* Task instructions:
Would you write out all of the entries below, exactly as they stand?

* Recorded data:
──────
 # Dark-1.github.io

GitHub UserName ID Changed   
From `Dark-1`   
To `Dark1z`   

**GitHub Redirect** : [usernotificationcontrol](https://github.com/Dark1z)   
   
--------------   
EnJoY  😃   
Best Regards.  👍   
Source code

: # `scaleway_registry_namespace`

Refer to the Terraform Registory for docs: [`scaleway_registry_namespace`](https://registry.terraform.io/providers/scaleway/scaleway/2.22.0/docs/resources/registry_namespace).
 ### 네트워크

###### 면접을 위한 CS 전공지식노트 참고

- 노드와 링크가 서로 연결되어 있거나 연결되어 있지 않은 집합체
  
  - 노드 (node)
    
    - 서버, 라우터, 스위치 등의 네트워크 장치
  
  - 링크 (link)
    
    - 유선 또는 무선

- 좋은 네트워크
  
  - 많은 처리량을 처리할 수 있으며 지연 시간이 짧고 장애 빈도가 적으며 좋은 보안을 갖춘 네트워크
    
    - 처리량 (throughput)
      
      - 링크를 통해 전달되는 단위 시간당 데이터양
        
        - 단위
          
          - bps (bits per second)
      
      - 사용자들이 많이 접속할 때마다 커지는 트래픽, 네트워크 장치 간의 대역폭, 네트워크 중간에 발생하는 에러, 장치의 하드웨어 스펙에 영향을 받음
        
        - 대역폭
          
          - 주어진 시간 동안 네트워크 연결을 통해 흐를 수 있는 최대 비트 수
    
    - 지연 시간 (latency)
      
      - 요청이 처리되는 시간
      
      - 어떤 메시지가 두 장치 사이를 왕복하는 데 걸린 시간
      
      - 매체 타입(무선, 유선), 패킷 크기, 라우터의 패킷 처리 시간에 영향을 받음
──────
* Solution:
 # Dark-1.github.io

GitHub UserName ID Changed   
From `Dark-1`   
To `Dark1z`   

**GitHub Redirect** : [usernotificationcontrol](https://github.com/Dark1z)   
   
--------------   
EnJoY  😃   
Best Regards.  👍   
Source code

: # `scaleway_registry_namespace`

Refer to the Terraform Registory for docs: [`scaleway_registry_namespace`](https://registry.terraform.io/providers/scaleway/scaleway/2.22.0/docs/resources/registry_namespace).
 ### 네트워크

###### 면접을 위한 CS 전공지식노트 참고

- 노드와 링크가 서로 연결되어 있거나 연결되어 있지 않은 집합체
  
  - 노드 (node)
    
    - 서버, 라우터, 스위치 등의 네트워크 장치
  
  - 링크 (link)
    
    - 유선 또는 무선

- 좋은 네트워크
  
  - 많은 처리량을 처리할 수 있으며 지연 시간이 짧고 장애 빈도가 적으며 좋은 보안을 갖춘 네트워크
    
    - 처리량 (throughput)
      
      - 링크를 통해 전달되는 단위 시간당 데이터양
        
        - 단위
          
          - bps (bits per second)
      
      - 사용자들이 많이 접속할 때마다 커지는 트래픽, 네트워크 장치 간의 대역폭, 네트워크 중간에 발생하는 에러, 장치의 하드웨어 스펙에 영향을 받음
        
        - 대역폭
          
          - 주어진 시간 동안 네트워크 연결을 통해 흐를 수 있는 최대 비트 수
    
    - 지연 시간 (latency)
      
      - 요청이 처리되는 시간
      
      - 어떤 메시지가 두 장치 사이를 왕복하는 데 걸린 시간
      
      - 매체 타입(무선, 유선), 패킷 크기, 라우터의 패킷 처리 시간에 영향을 받음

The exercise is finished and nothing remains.